I tried setting the Intel RAID controller in BIOS to Native mode, instead of Legacy IDE mode, and I noticed that the array benchmarks 5% faster and more consistent on read/write operations, so I decided to do a little torture test, and used Adobe Premiere Pro CS3 to write a 965GB uncompressed HD video at 1920x1080. The drive was 2/3 filled with this huge file, and at no point during the writing did the RAID controller generate any errors. Then the next test was to play back this file in Windows Media Player. I let it play for 90 minutes, keeping the drives really busy. Again, no hint of errors, and no corruption of the file was noted.
It seemed that the problem was solved. But, in the interest of really knowing for certain, I shut down, booted to BIOS and deleted the RAID volume. Then I built a new RAID volume and booted into Windows XP SP2. Next was to init the volume and format it NTFS. I thought perhaps this time it would be clear sailing, but, with extreme repeatability, right at 27% into the format, Intel's Matrix Storage Manager popped up that RAID volume error from the taskbard.

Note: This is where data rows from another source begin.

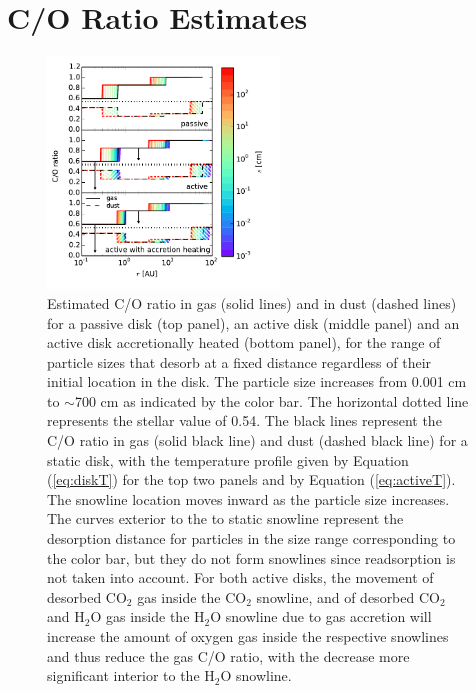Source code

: \documentclass[apj]{emulateapj}
\newcommand{\emgr}[1]{\emph{ \color{gray} #1}}
\begin{document}


\section{C/O Ratio Estimates}
\label{sec:COratio}

\begin{figure}[h!]
\centering
\includegraphics[width=0.55\textwidth]{C_O_ratio_passive_active_disk_many_colorbar_complete_new.pdf}
\caption{Estimated C/O ratio in gas (solid lines) and in dust (dashed lines) for a passive disk (top panel), an active disk (middle panel) and an active disk accretionally heated (bottom panel), for the range of particle sizes that desorb at a fixed distance regardless of their initial location in the disk. The particle size increases from 0.001 cm to $\sim$700 cm as indicated by the color bar. The horizontal dotted line represents the stellar value of 0.54. The black lines represent the C/O ratio in gas (solid black line) and dust (dashed black line) for a static disk, with the temperature profile given by Equation (\ref{eq:diskT}) for the top two panels and by Equation (\ref{eq:activeT}). The snowline location moves inward as the particle size increases. The curves exterior to the to static snowline represent the desorption distance for particles in the size range corresponding to the color bar, but they do not form snowlines since readsorption is not taken into account. For both active disks, the movement of desorbed CO$_2$ gas inside the CO$_2$ snowline, and of desorbed CO$_2$ and H$_2$O gas inside the H$_2$O snowline due to gas accretion will increase the amount of oxygen gas inside the respective snowlines and thus reduce the gas C/O ratio, with the decrease more significant interior to the H$_2$O snowline.}
\label{fig:CO_ratio}
\end{figure}
\end{document}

Opening the Matrix manager, once again, it was port 0 that had an X on it. Always port 0 that marks the drive bad.

As far as I can tell, from testing the drive all afternoon and well into the evening, this error seems to have no effect on the array's performance or data integrity. I am starting to believe that it's an anomaly, a false hit, perhaps caused by some timing issue somewhere. I have no idea. All I know is that I was able to write and read back a 965GB uncompressed video file from this volume with no errors. I marked the drive "normal" and will cautiously use the volume and back it up frequently.